Theoretical Study on the Aza-Diels-Alder Reaction Catalyzed by PHCl2 Lewis Acid via Pnicogen Bonding.

Abstract

The reaction mechanism of the Aza-Diels-Alder (A-D-A) cycloaddition reaction between X2C═NNH2, where X = H, F, Cl, Br, and 1,3-butadiene catalyzed by a PHCl2 Lewis acid was characterized using density functional theory calculations. The influences of various substituents of X on the studied reaction were analyzed using the activation strain model (ASM), which is also termed as the distortion-interaction model. Calculations showed that the smallest and largest values of the activation energies belong to the substituents of F and Br, respectively. The activation energy of the studied reactions was decreased within 8.6 kcal·mol-1 in the presence of PHCl2 catalyst. Investigations showed that the pnicogen bonding is adequately capable of activating the A-D-A reaction.
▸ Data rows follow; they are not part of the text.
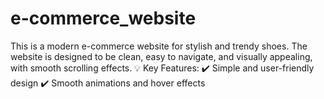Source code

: # e-commerce_website
This is a modern e-commerce website for stylish and trendy shoes. The website is designed to be clean, easy to navigate, and visually appealing, with smooth scrolling effects. 💡 Key Features: ✔️ Simple and user-friendly design ✔️ Smooth animations and hover effects 
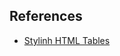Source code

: ## References

- [Stylinh HTML Tables](https://developer.mozilla.org/en-US/docs/Learn/CSS/Building_blocks)
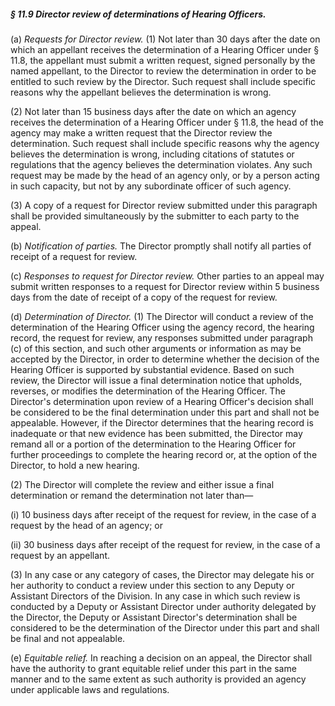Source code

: ##### § 11.9 Director review of determinations of Hearing Officers. #####

(a) *Requests for Director review.* (1) Not later than 30 days after the date on which an appellant receives the determination of a Hearing Officer under § 11.8, the appellant must submit a written request, signed personally by the named appellant, to the Director to review the determination in order to be entitled to such review by the Director. Such request shall include specific reasons why the appellant believes the determination is wrong.

(2) Not later than 15 business days after the date on which an agency receives the determination of a Hearing Officer under § 11.8, the head of the agency may make a written request that the Director review the determination. Such request shall include specific reasons why the agency believes the determination is wrong, including citations of statutes or regulations that the agency believes the determination violates. Any such request may be made by the head of an agency only, or by a person acting in such capacity, but not by any subordinate officer of such agency.

(3) A copy of a request for Director review submitted under this paragraph shall be provided simultaneously by the submitter to each party to the appeal.

(b) *Notification of parties.* The Director promptly shall notify all parties of receipt of a request for review.

(c) *Responses to request for Director review.* Other parties to an appeal may submit written responses to a request for Director review within 5 business days from the date of receipt of a copy of the request for review.

(d) *Determination of Director.* (1) The Director will conduct a review of the determination of the Hearing Officer using the agency record, the hearing record, the request for review, any responses submitted under paragraph (c) of this section, and such other arguments or information as may be accepted by the Director, in order to determine whether the decision of the Hearing Officer is supported by substantial evidence. Based on such review, the Director will issue a final determination notice that upholds, reverses, or modifies the determination of the Hearing Officer. The Director's determination upon review of a Hearing Officer's decision shall be considered to be the final determination under this part and shall not be appealable. However, if the Director determines that the hearing record is inadequate or that new evidence has been submitted, the Director may remand all or a portion of the determination to the Hearing Officer for further proceedings to complete the hearing record or, at the option of the Director, to hold a new hearing.

(2) The Director will complete the review and either issue a final determination or remand the determination not later than—

(i) 10 business days after receipt of the request for review, in the case of a request by the head of an agency; or

(ii) 30 business days after receipt of the request for review, in the case of a request by an appellant.

(3) In any case or any category of cases, the Director may delegate his or her authority to conduct a review under this section to any Deputy or Assistant Directors of the Division. In any case in which such review is conducted by a Deputy or Assistant Director under authority delegated by the Director, the Deputy or Assistant Director's determination shall be considered to be the determination of the Director under this part and shall be final and not appealable.

(e) *Equitable relief.* In reaching a decision on an appeal, the Director shall have the authority to grant equitable relief under this part in the same manner and to the same extent as such authority is provided an agency under applicable laws and regulations.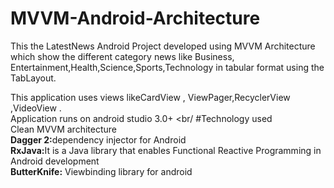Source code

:# MVVM-Android-Architecture<br>
This the LatestNews Android Project developed using MVVM Architecture<br>
which show the different category news like Business, Entertainment,Health,Science,Sports,Technology in tabular format using the TabLayout.<br>  

This application uses views likeCardView , ViewPager,RecyclerView ,VideoView .<br/>
Application runs on android studio 3.0+ <br/
#Technology used<br/>
Clean MVVM architecture<br/>
<b>Dagger 2:</b>dependency injector for Android <br/> 
<b>RxJava:</b>It is a Java library that enables Functional Reactive Programming in Android development<br/> 
<b>ButterKnife:</b>  Viewbinding library for android<br/> 
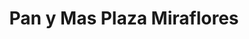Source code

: ---
title: "Pan y Mas Plaza Miraflores"
url: /tegucigalpa/pan-y-mas-plaza-miraflores/
shop: general
---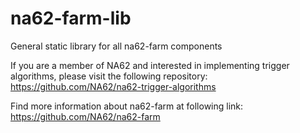 na62-farm-lib
=============

General static library for all na62-farm components

If you are a member of NA62 and interested in implementing trigger algorithms, please visit the following repository: https://github.com/NA62/na62-trigger-algorithms

Find more information about na62-farm at following link: https://github.com/NA62/na62-farm
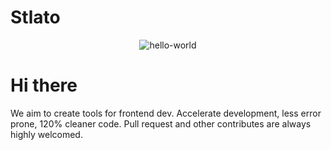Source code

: # Stlato

<div align="center">

![hello-world](https://storage.googleapis.com/zenn-user-upload/fef9ce08dbfe-20230531.png)

</div>

# Hi there

We aim to create tools for frontend dev.
Accelerate development, less error prone, 120% cleaner code.
Pull request and other contributes are always highly welcomed.

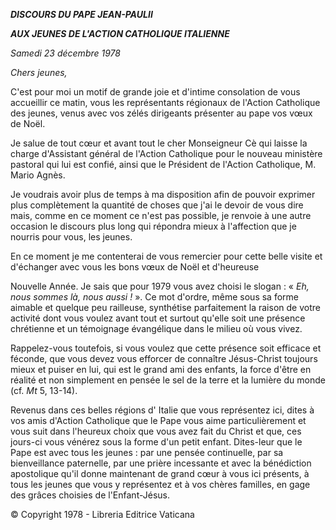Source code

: ***DISCOURS DU PAPE JEAN-PAUL******II***

***AUX JEUNES DE L'ACTION CATHOLIQUE ITALIENNE***

*Samedi 23 décembre 1978*

*Chers jeunes,*

C'est pour moi un motif de grande joie et d'intime consolation de vous accueillir ce matin, vous les représentants régionaux de l'Action Catholique des jeunes, venus avec vos zélés dirigeants présenter au pape vos vœux de Noël.

Je salue de tout cœur et avant tout le cher Monseigneur Cè qui laisse la charge d'Assistant général de l'Action Catholique pour le nouveau ministère pastoral qui lui est confié, ainsi que le Président de l'Action Catholique, M. Mario Agnès.

Je voudrais avoir plus de temps à ma disposition afin de pouvoir exprimer plus complètement la quantité de choses que j'ai le devoir de vous dire mais, comme en ce moment ce n'est pas possible, je renvoie à une autre occasion le discours plus long qui répondra mieux à l'affection que je nourris pour vous, les jeunes.

En ce moment je me contenterai de vous remercier pour cette belle visite et d'échanger avec vous les bons vœux de Noël et d'heureuse

Nouvelle Année. Je sais que pour 1979 vous avez choisi le slogan : « *Eh, nous sommes là, nous aussi !* ». Ce mot d'ordre, même sous sa forme aimable et quelque peu railleuse, synthétise parfaitement la raison de votre activité dont vous voulez avant tout et surtout qu'elle soit une présence chrétienne et un témoignage évangélique dans le milieu où vous vivez.

Rappelez-vous toutefois, si vous voulez que cette présence soit efficace et féconde, que vous devez vous efforcer de connaître Jésus-Christ toujours mieux et puiser en lui, qui est le grand ami des enfants, la force d'être en réalité et non simplement en pensée le sel de la terre et la lumière du monde (cf. *Mt* 5, 13-14).

Revenus dans ces belles régions d' Italie que vous représentez ici, dites à vos amis d'Action Catholique que le Pape vous aime particulièrement et vous suit dans l'heureux choix que vous avez fait du Christ et que, ces jours-ci vous vénérez sous la forme d'un petit enfant. Dites-leur que le Pape est avec tous les jeunes : par une pensée continuelle, par sa bienveillance paternelle, par une prière incessante et avec la bénédiction apostolique qu'il donne maintenant de grand cœur à vous ici présents, à tous les jeunes que vous y représentez et à vos chères familles, en gage des grâces choisies de l'Enfant-Jésus.

© Copyright 1978 - Libreria Editrice Vaticana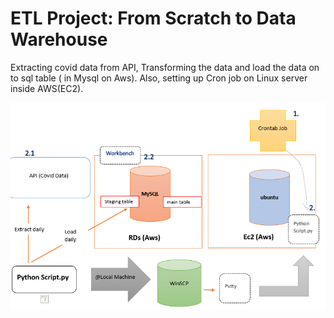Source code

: # ETL Project: From Scratch to Data Warehouse 
Extracting covid data from API, Transforming the data and load the data on to sql table ( in Mysql on Aws). Also, setting up Cron job on Linux server inside AWS(EC2).

![ ](images/etl1.PNG)
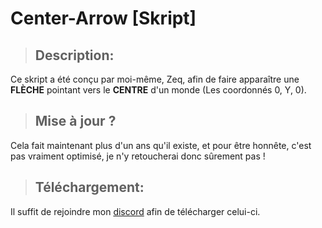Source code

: # Center-Arrow [Skript]

> ## Description:

Ce skript a été conçu par moi-même, Zeq, afin de faire apparaître une **FLÈCHE** pointant vers le **CENTRE** d'un monde (Les coordonnés 0, Y, 0).

> ## Mise à jour ?

Cela fait maintenant plus d'un ans qu'il existe, et pour être honnête, c'est pas vraiment optimisé, je n'y retoucherai donc sûrement pas !

> ## Téléchargement:

Il suffit de rejoindre mon [discord](https://discord.gg/tck4VkrnWX) afin de télécharger celui-ci.

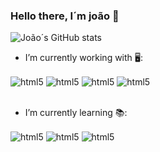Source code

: <h3> Hello there, I´m joão 👋 </h2>


![João´s GitHub stats](https://github-readme-stats.vercel.app/api?username=JohnAntu&show_icons=true&theme=radical)

<!--
### This is my website 
[![Blog](https://img.shields.io/website?label=JoaoAntudv.ueuo.com&style=for-the-badge&url=http://joaoantudv.ueuo.com/)](http://joaoantudv.ueuo.com)
-->


- I’m currently working with 🖥️: 
<div style="display:inline_block">
  <img align="center" alt="html5" src="https://img.shields.io/badge/HTML5-E34F26?style=for-the-badge&logo=html5&logoColor=white"/>
  <img align="center" alt="html5" src="https://img.shields.io/badge/CSS3-1572B6?style=for-the-badge&logo=css3&logoColor=white"/>
  <img align="center" alt="html5" src="https://img.shields.io/badge/JavaScript-F7DF1E?style=for-the-badge&logo=javascript&logoColor=black"/>
  <img align="center" alt="html5" src="https://img.shields.io/badge/Python-14354C?style=for-the-badge&logo=python&logoColor=white"/>
</div>
<br>




- I’m currently learning 📚: 
<div style="display:inline_block">
  <img align="center" alt="html5" src="&nbsphttps://img.shields.io/badge/PHP-777BB4?style=for-the-badge&logo=php&logoColor=white"/>
  <img align="center" alt="html5" src="&nbsphttps://img.shields.io/badge/MySQL-00000F?style=for-the-badge&logo=mysql&logoColor=white"/>
  <img align="center" alt="html5" src="&nbsphttps://img.shields.io/badge/Shell_Script-121011?style=for-the-badge&logo=gnu-bash&logoColor=white"/>
</div>


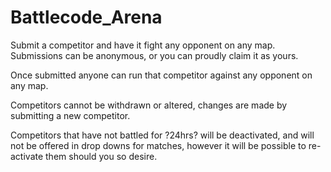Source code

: # Battlecode_Arena

Submit a competitor and have it fight any opponent on any map. 
Submissions can be anonymous, or you can proudly claim it as yours.

Once submitted anyone can run that competitor against any opponent on any map. 

Competitors cannot be withdrawn or altered, changes are made by submitting a new competitor. 

Competitors that have not battled for ?24hrs? will be deactivated, and will not be offered in drop downs for matches, however it will be possible to re-activate them should you so desire.
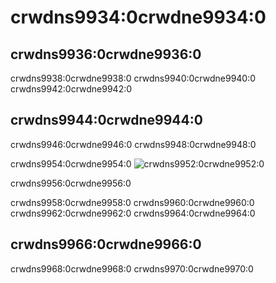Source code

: # crwdns9934:0crwdne9934:0

## crwdns9936:0crwdne9936:0

crwdns9938:0crwdne9938:0 crwdns9940:0crwdne9940:0 crwdns9942:0crwdne9942:0

## crwdns9944:0crwdne9944:0

crwdns9946:0crwdne9946:0 crwdns9948:0crwdne9948:0

crwdns9954:0crwdne9954:0 ![crwdns9952:0crwdne9952:0](crwdns9950:0crwdne9950:0)

crwdns9956:0crwdne9956:0

crwdns9958:0crwdne9958:0 crwdns9960:0crwdne9960:0 crwdns9962:0crwdne9962:0 crwdns9964:0crwdne9964:0

## crwdns9966:0crwdne9966:0

crwdns9968:0crwdne9968:0 crwdns9970:0crwdne9970:0
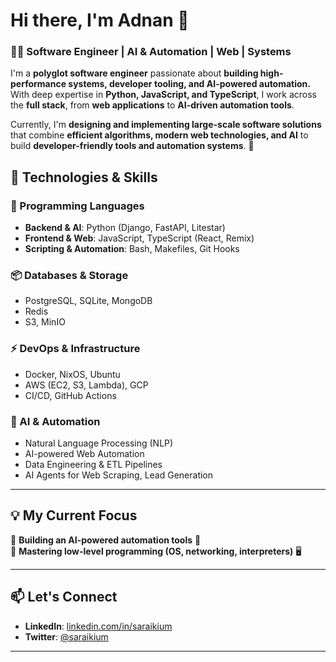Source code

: # Hi there, I'm Adnan 👋  

### 🧑‍💻 Software Engineer | AI & Automation | Web | Systems  

I'm a **polyglot software engineer** passionate about **building high-performance systems, developer tooling, and AI-powered automation.** With deep expertise in **Python, JavaScript, and TypeScript**, I work across the **full stack**, from **web applications** to **AI-driven automation tools**.

Currently, I'm **designing and implementing large-scale software solutions** that combine **efficient algorithms, modern web technologies, and AI** to build **developer-friendly tools and automation systems**. 🚀

## **🔧 Technologies & Skills**  

### **📜 Programming Languages**
- **Backend & AI**: Python (Django, FastAPI, Litestar)  
- **Frontend & Web**: JavaScript, TypeScript (React, Remix)  
- **Scripting & Automation**: Bash, Makefiles, Git Hooks  

### **📦 Databases & Storage**
- PostgreSQL, SQLite, MongoDB  
- Redis  
- S3, MinIO  

### **⚡ DevOps & Infrastructure**
- Docker, NixOS, Ubuntu  
- AWS (EC2, S3, Lambda), GCP  
- CI/CD, GitHub Actions  

### **🤖 AI & Automation**
- Natural Language Processing (NLP)  
- AI-powered Web Automation  
- Data Engineering & ETL Pipelines  
- AI Agents for Web Scraping, Lead Generation  

---

## **💡 My Current Focus**
🔹 **Building an AI-powered automation tools** 🤖  
🔹 **Mastering low-level programming (OS, networking, interpreters)** 🖥️  


---

## **📫 Let's Connect**
- **LinkedIn**: [linkedin.com/in/saraikium](https://www.linkedin.com/in/saraikium)  
- **Twitter**: [@saraikium](https://twitter.com/saraikium)  

---
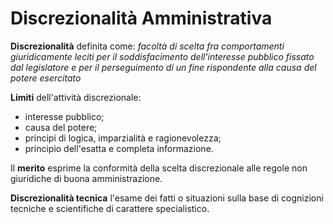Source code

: # Discrezionalità Amministrativa

**Discrezionalità** definita come: _facoltà di scelta fra comportamenti giuridicamente leciti per il soddisfacimento dell'interesse pubblico fissato dal legislatore e per il perseguimento di un fine rispondente alla causa del potere esercitato_

**Limiti** dell'attività discrezionale:

* interesse pubblico;
* causa del potere;
* principi di logica, imparzialità e ragionevolezza;
* principio dell'esatta e completa informazione.

Il **merito** esprime la conformità della scelta discrezionale alle regole non giuridiche di buona amministrazione.

**Discrezionalità tecnica** l'esame dei fatti o situazioni sulla base di cognizioni tecniche e scientifiche di carattere specialistico.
The quantum theory of atoms in molecules (QTAIM) and natural bond orbital (NBO) analysis were implemented to understand the nature of C4,Cbut···CXIm and C1,Cbut···NXIm bonds at the TS structures. Additionally, the energy decomposition analysis (EDA) based on the ETS-NOCV scheme was used to characterize the nature of C4,Cbut···CXIm and C1,Cbut···NXIm bond. The results of the study mirror the fact that the PHCl2 Lewis acid may be suggested as a simple suitable catalyst for experimental studies on the A-D-A reactions.